Am 16.07.16 21:30 schrieb(en) Sebastian Nielsen:
You could use iptables to look for: "--BEGIN" "--END" "/signed" "/encrypted" "/pkcs7" "/pgp"Anywhere in the packet. In that case, you drop the connection, send a RST
IMO this is too restrictive as it would produce false positives, e.g. for your message which is obviously not encrypted. For rfc 2633/3156, it would be sufficient to inspect the mime headers of all parts. Note that just looking at the top-level content type is /not/ adequate, as the following would fully comply with the standards: multipart/mixed +- text/plain +- message/rfc822 +- multipart/encrypted +- application/pgp-encrypted +- application/octet-stream For rfc 2440, every mime part must be checked for "-----BEGIN PGP MESSAGE-----[cr][lf]" *and* "-----END PGP MESSAGE-----[cr][lf]" following it (not necessarily at the very beginning and end, though). I guess you need a milter for that...
(NOTE: Signed content is technically encrypted content too)

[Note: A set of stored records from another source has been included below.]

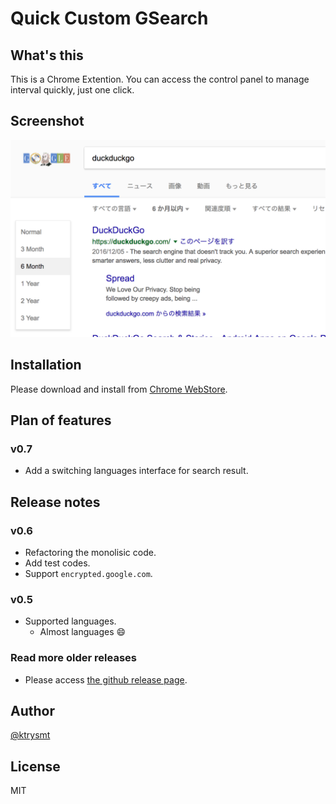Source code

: # Quick Custom GSearch

## What's this

This is a Chrome Extention.
You can access the control panel to manage interval quickly, just one click.

## Screenshot

![Screenshot](./capture.png)

## Installation

Please download and install from [Chrome WebStore](https://chrome.google.com/webstore/detail/quick-custom-gsearch/dcdmfmmmmpjgfaffnaokjpifnihmhaon?utm_source=chrome-app-launcher-info-dialog).

## Plan of features

### v0.7
- Add a switching languages interface for search result.

## Release notes

### v0.6
- Refactoring the monolisic code.
- Add test codes.
- Support `encrypted.google.com`.

### v0.5
- Supported languages.
  - Almost languages :smile:

### Read more older releases
- Please access [the github release page](https://github.com/ktrysmt/quick-custom-gsearch/releases).

## Author

[@ktrysmt](https://github.com/ktrysmt)

## License

MIT
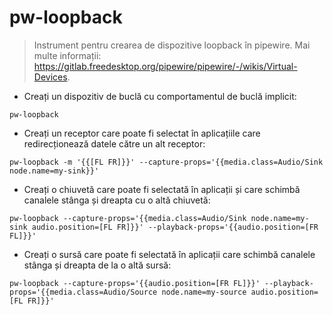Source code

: # pw-loopback

> Instrument pentru crearea de dispozitive loopback în pipewire.
> Mai multe informații: <https://gitlab.freedesktop.org/pipewire/pipewire/-/wikis/Virtual-Devices>.

- Creați un dispozitiv de buclă cu comportamentul de buclă implicit:

`pw-loopback`

- Creați un receptor care poate fi selectat în aplicațiile care redirecționează datele către un alt receptor:

`pw-loopback -m '{{[FL FR]}}' --capture-props='{{media.class=Audio/Sink node.name=my-sink}}'`

- Creați o chiuvetă care poate fi selectată în aplicații și care schimbă canalele stânga și dreapta cu o altă chiuvetă:

`pw-loopback --capture-props='{{media.class=Audio/Sink node.name=my-sink audio.position=[FL FR]}}' --playback-props='{{audio.position=[FR FL]}}'`

- Creați o sursă care poate fi selectată în aplicații care schimbă canalele stânga și dreapta de la o altă sursă:

`pw-loopback --capture-props='{{audio.position=[FR FL]}}' --playback-props='{{media.class=Audio/Source node.name=my-source audio.position=[FL FR]}}'`
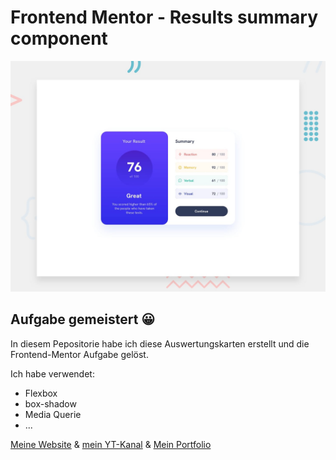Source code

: # Frontend Mentor - Results summary component

![Design preview for the Results summary component coding challenge](./design/desktop-preview.jpg)

## Aufgabe gemeistert 😀

In diesem Pepositorie habe ich diese Auswertungskarten erstellt und die Frontend-Mentor Aufgabe gelöst.

Ich habe verwendet:
- Flexbox
- box-shadow
- Media Querie
- ...

[Meine Website](https://www.digitaleweltlibrary.at/) & [mein YT-Kanal](https://www.youtube.com/@DigitaleWeltLibrary) & [Mein Portfolio](https://www.founder.digitaleweltlibrary.at/)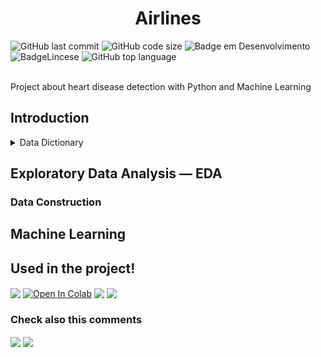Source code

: # 
<h1 align="center">Airlines </h1> <!-- don't forget to put some emojis--->

![GitHub last commit](https://img.shields.io/github/last-commit/MEziliano/HeartDisease?style=for-the-badge) 
![GitHub code size](https://img.shields.io/github/languages/code-size/MEziliano/HeartDisease?style=for-the-badge)
![Badge em Desenvolvimento](https://img.shields.io/badge/Status%20-Finished!-brightgreen?style=for-the-badge) 
![BadgeLincese](https://img.shields.io/github/license/MEziliano/HeartDisease?style=for-the-badge) 
![GitHub top language](https://img.shields.io/github/languages/top/MEziliano/HeartDisease?style=for-the-badge) 

</br> 
Project about heart disease detection with Python and Machine Learning 
<br>

<h2> Introduction </h2>





<details><summary>Data Dictionary</summary>
<p>

| Column  | Description |
| ------------- | ------------- |
| Age      | age in years|
| sex      | (1 = male; 0 = female)|
| cp       | Chest pain type   (0-3)| 
| trestbps | resting blood pressure (in **mm Hg** on admission to the hospital)|
| chol     | serum cholestoral in **mg/dl**|
| fbs      | (fasting blood sugar & gt; 120 mg/dl) (1 = true; 0 = false)|
| restcg   | resting electrocardiographic results|
| thalach  | maximum heart rate achieved| 
| exang    | exercise induced angina (1 = yes; 0 = no)|
| oldpeak  | ST depression induced by exercise relative to rest|
| slope    | the slope of the peak exercise ST segment|
| ca       | number of major vessels (0-3) colored by flourosopy|
| thal     | 3 = normal; 6 = fixed defect; 7 = reversable defect.|
| target   | (1 = Non Health; 0 = Health)  |
</p>
</details>
  
<h2> Exploratory Data Analysis — EDA </h2>



<h3> Data Construction</h3>




<h2> Machine Learning </h2>




<h2> Used in the project! </h2>
<div>
<a href="https://www.kaggle.com/chingchunyeh/heart-disease-report/data"><img align="center" src="https://img.shields.io/badge/Kaggle-20BEFF?style=for-the-badge&logo=Kaggle&logoColor=white"></a>
<a href="https://colab.research.google.com/drive/1Mlj9hkHyPX7AiYvmwCotn0UeSJNAImuL"><img align="center" src="https://img.shields.io/badge/Colab-F9AB00?style=for-the-badge&logo=googlecolab&color=525252" alt="Open In Colab"/></a> 
<img align="center" src="https://img.shields.io/badge/Python-FFD43B?style=for-the-badge&logo=python&logoColor=darkgreen" target="_blank">
<img align="center" src="https://img.shields.io/badge/scikit_learn-F7931E?style=for-the-badge&logo=scikit-learn&logoColor=white" target="_blank"> 

<h3> Check also this comments</h3>
<a href="https://medium.com/@murilosez06/a-week-inside-a-data-science-project-eabcfd2a2c56" target="_blank"><img align="center" src="https://img.shields.io/badge/Medium-12100E?style=for-the-badge&logo=medium&logoColor=white" target="_blank"></a>
<a href="https://www.notion.so/muriloeziliano/Classification-d621168874bf435780c6b63196e4c8cd" target="_blank"><img align="center" src="https://img.shields.io/badge/Notion-000000?style=for-the-badge&logo=notion&logoColor=white"></a>
<!--<img align="center" src="https://img.shields.io/badge/Pandas-2C2D72?style=for-the-badge&logo=pandas&logoColor=white" target="_blank">
<img align="center" src="https://img.shields.io/badge/Numpy-777BB4?style=for-the-badge&logo=numpy&logoColor=white" target="_blank">
[![GitHub issues](https://img.shields.io/github/issues/MEziliano/regressao-internacao_SUS?style=for-the-badge)](https://github.com/MEziliano/regressao-internacao_SUS/issues) -->
</div>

The signature is a cryptographic hash, encrypted with a private key, which in turn can be decrypted with publicly available material (the public key). Thus, IMO this should rather be considered as a "safe encoding", as it is possible to inspect the contents with minimum effort. But attachments are difficult to deal with - ZIP, OpenDoc, MS Office, PDF, ... all support encrypted (with a password for opening) contents... Cheers Albrecht.